Oral Presentation The Joint Annual Scientific Meetings of the Endocrine Society of Australia and the Society for Reproductive Biology 2017

RNA-sequencing reveals seminal fluid regulation of T cell receptor signalling pathway genes in the peri-implantation phase endometrium in mice (#101)

Hon Y Chan 1 , John E Schjenken 1 , Jimmy Breen 2 , Sarah A Robertson 1
  1. Robinson Research Institute and School of Medicine, University of Adelaide, Adelaide, SA, Australia
  2. Robinson Research Institute, Adelaide, SA, Australia

Seminal fluid contains signalling molecules including transforming growth factor-beta (TGFβ) which contribute to establishing fetomaternal tolerance required for embryo implantation and placental development. T cells are recruited in response to seminal fluid to regulate key immune events during the peri-implantation period. The impact of seminal fluid on T cell receptor (TCR) gene expression in the endometrium during the peri-implantation period has not previously been defined.
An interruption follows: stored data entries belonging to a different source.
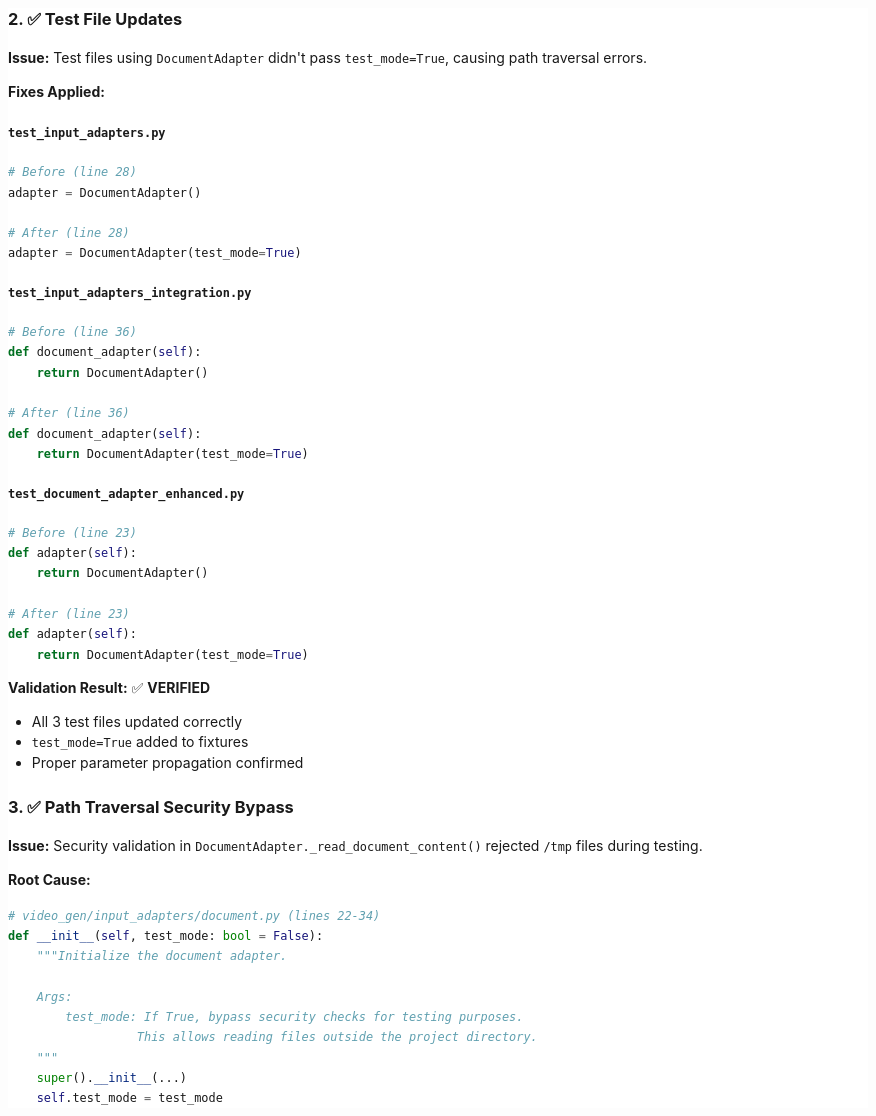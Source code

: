 ### 2. ✅ Test File Updates

**Issue:** Test files using `DocumentAdapter` didn't pass `test_mode=True`, causing path traversal errors.

**Fixes Applied:**

#### `test_input_adapters.py`
```python
# Before (line 28)
adapter = DocumentAdapter()

# After (line 28)
adapter = DocumentAdapter(test_mode=True)
```

#### `test_input_adapters_integration.py`
```python
# Before (line 36)
def document_adapter(self):
    return DocumentAdapter()

# After (line 36)
def document_adapter(self):
    return DocumentAdapter(test_mode=True)
```

#### `test_document_adapter_enhanced.py`
```python
# Before (line 23)
def adapter(self):
    return DocumentAdapter()

# After (line 23)
def adapter(self):
    return DocumentAdapter(test_mode=True)
```

**Validation Result:** ✅ **VERIFIED**
- All 3 test files updated correctly
- `test_mode=True` added to fixtures
- Proper parameter propagation confirmed

### 3. ✅ Path Traversal Security Bypass

**Issue:** Security validation in `DocumentAdapter._read_document_content()` rejected `/tmp` files during testing.

**Root Cause:**
```python
# video_gen/input_adapters/document.py (lines 22-34)
def __init__(self, test_mode: bool = False):
    """Initialize the document adapter.

    Args:
        test_mode: If True, bypass security checks for testing purposes.
                  This allows reading files outside the project directory.
    """
    super().__init__(...)
    self.test_mode = test_mode
```
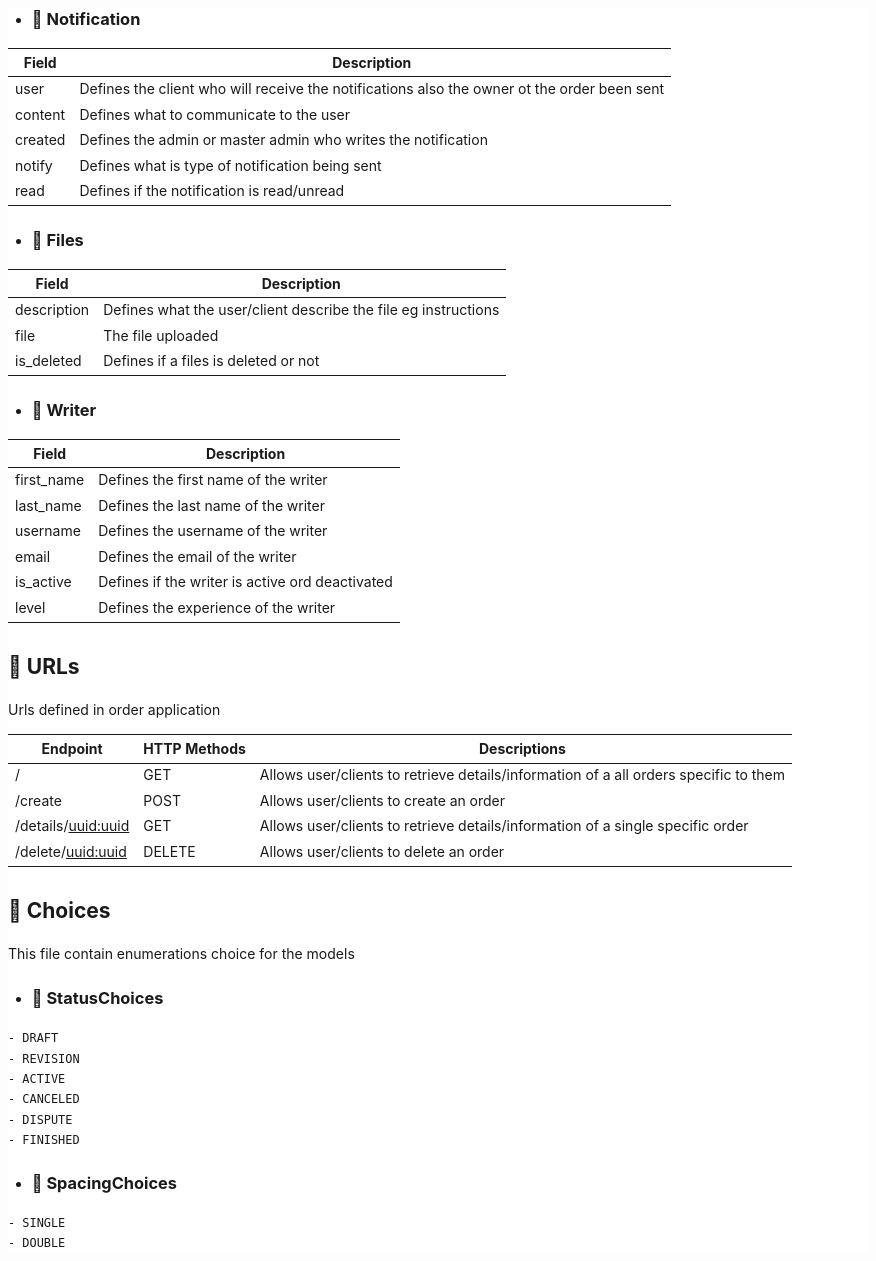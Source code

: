    - ### 🤳 Notification
   Field | Description
   --- | ---
   user | Defines the client who will receive the notifications also the owner ot the order been sent
   content | Defines what to communicate to the user
   created | Defines the admin or master admin who writes the notification
   notify | Defines what is type of notification being sent
   read | Defines if the notification is read/unread
   
   - ### 🎃 Files
   Field | Description
   --- | ---
   description | Defines what the user/client describe the file eg instructions
   file | The file uploaded
   is_deleted | Defines if a files is deleted or not 
   
   - ### 👔 Writer
   Field | Description
   --- | ---
   first_name | Defines the first name of the writer
   last_name | Defines the last name of the writer
   username | Defines the username of the writer
   email | Defines the email of the writer
   is_active | Defines if the writer is active ord deactivated
   level | Defines the  experience of the writer
   

## 🍟 URLs

Urls defined in order application
 
Endpoint | HTTP Methods | Descriptions
--- | --- | ---
/ | GET | Allows user/clients to retrieve details/information of a all orders specific to them 
/create | POST | Allows user/clients to create an order
/details/<uuid:uuid> | GET | Allows user/clients to retrieve details/information of a single specific order
/delete/<uuid:uuid> | DELETE | Allows user/clients to delete an order
 
## 🛴 Choices

This file contain enumerations choice for the models

   - ### 🍲 StatusChoices
    - DRAFT
    - REVISION
    - ACTIVE
    - CANCELED
    - DISPUTE
    - FINISHED
   
   - ### 🍭 SpacingChoices
    - SINGLE
    - DOUBLE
In this study, high-throughput RNA sequencing was used to assess the RNA profile in the endometrium of C57Bl/6 females mated with either intact (INT), vasectomised (VAS) or seminal-vesicle-deficient and vasectomised (SVX/VAS) BALB/c males on day (d) 3.5 post-coitus (pc) (n=3-4/group). Samples were run on the Illumina HiSeq2000 platform to a depth of 30 million reads per sample and differential gene expression analysis was carried out using R/Bioconductor packages limma and edgeR. TCR signalling pathway genes were prominent amongst the genes most differentially regulated between groups. In INT-mated females, TCRs, Trbc2, Trdc, Tcrg-C1 and Tcrg-C2, their co-receptors, Cd8a, and TCR signalling pathway-related genes, Cd3d, Cd3e and Cd3g, were all induced to a higher level compared to SVX/VAS-mated females (FC>1.5, P<0.05). These endometrial gene expression changes required exposure to the seminal plasma portion of seminal fluid, as seminal plasma exposure alone in VAS mating achieved a similar gene induction level as in INT mating. This data suggests seminal fluid exposure regulates events that result in elevated T cell receptor signalling pathway expression, presumably resulting from T-cell recruitment and/or proliferation. This study highlights the importance of seminal fluid exposure in eliciting an appropriate T cell response during the peri-implantation period. The results are consistent with previous studies identifying seminal fluid contact as instrumental for inducing T-cell tolerance.